**REQUIREMENT**. In the copy, leave out the pictures and repeat all records exactly.

___

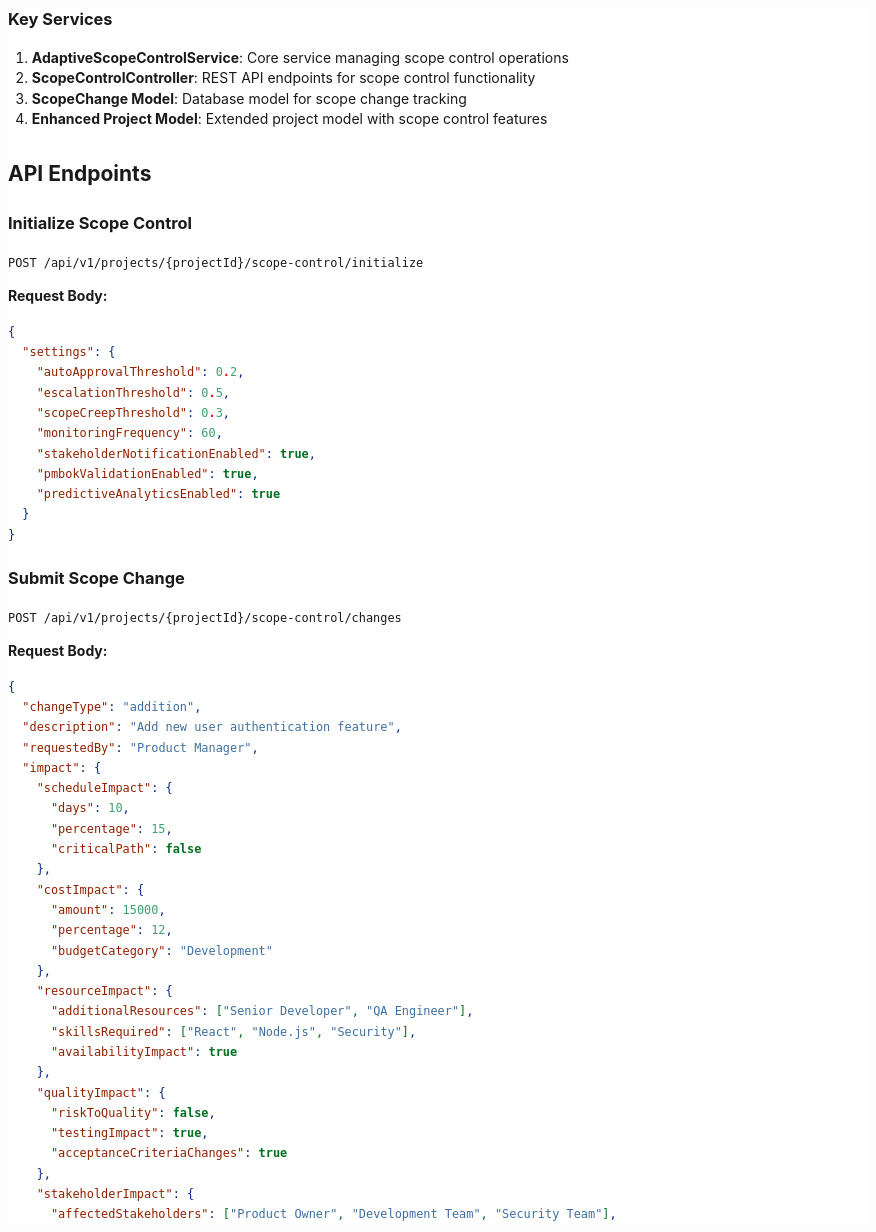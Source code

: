 ### Key Services

1. **AdaptiveScopeControlService**: Core service managing scope control operations
2. **ScopeControlController**: REST API endpoints for scope control functionality
3. **ScopeChange Model**: Database model for scope change tracking
4. **Enhanced Project Model**: Extended project model with scope control features

## API Endpoints

### Initialize Scope Control

```http
POST /api/v1/projects/{projectId}/scope-control/initialize
```

**Request Body:**
```json
{
  "settings": {
    "autoApprovalThreshold": 0.2,
    "escalationThreshold": 0.5,
    "scopeCreepThreshold": 0.3,
    "monitoringFrequency": 60,
    "stakeholderNotificationEnabled": true,
    "pmbokValidationEnabled": true,
    "predictiveAnalyticsEnabled": true
  }
}
```

### Submit Scope Change

```http
POST /api/v1/projects/{projectId}/scope-control/changes
```

**Request Body:**
```json
{
  "changeType": "addition",
  "description": "Add new user authentication feature",
  "requestedBy": "Product Manager",
  "impact": {
    "scheduleImpact": {
      "days": 10,
      "percentage": 15,
      "criticalPath": false
    },
    "costImpact": {
      "amount": 15000,
      "percentage": 12,
      "budgetCategory": "Development"
    },
    "resourceImpact": {
      "additionalResources": ["Senior Developer", "QA Engineer"],
      "skillsRequired": ["React", "Node.js", "Security"],
      "availabilityImpact": true
    },
    "qualityImpact": {
      "riskToQuality": false,
      "testingImpact": true,
      "acceptanceCriteriaChanges": true
    },
    "stakeholderImpact": {
      "affectedStakeholders": ["Product Owner", "Development Team", "Security Team"],
```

___

**EXERCISE OUTPUT**.
Source code

: ### Key Services

1. **AdaptiveScopeControlService**: Core service managing scope control operations
2. **ScopeControlController**: REST API endpoints for scope control functionality
3. **ScopeChange Model**: Database model for scope change tracking
4. **Enhanced Project Model**: Extended project model with scope control features

## API Endpoints

### Initialize Scope Control

```http
POST /api/v1/projects/{projectId}/scope-control/initialize
```

**Request Body:**
```json
{
  "settings": {
    "autoApprovalThreshold": 0.2,
    "escalationThreshold": 0.5,
    "scopeCreepThreshold": 0.3,
    "monitoringFrequency": 60,
    "stakeholderNotificationEnabled": true,
    "pmbokValidationEnabled": true,
    "predictiveAnalyticsEnabled": true
  }
}
```

### Submit Scope Change

```http
POST /api/v1/projects/{projectId}/scope-control/changes
```

**Request Body:**
```json
{
  "changeType": "addition",
  "description": "Add new user authentication feature",
  "requestedBy": "Product Manager",
  "impact": {
    "scheduleImpact": {
      "days": 10,
      "percentage": 15,
      "criticalPath": false
    },
    "costImpact": {
      "amount": 15000,
      "percentage": 12,
      "budgetCategory": "Development"
    },
    "resourceImpact": {
      "additionalResources": ["Senior Developer", "QA Engineer"],
      "skillsRequired": ["React", "Node.js", "Security"],
      "availabilityImpact": true
    },
    "qualityImpact": {
      "riskToQuality": false,
      "testingImpact": true,
      "acceptanceCriteriaChanges": true
    },
    "stakeholderImpact": {
      "affectedStakeholders": ["Product Owner", "Development Team", "Security Team"],
```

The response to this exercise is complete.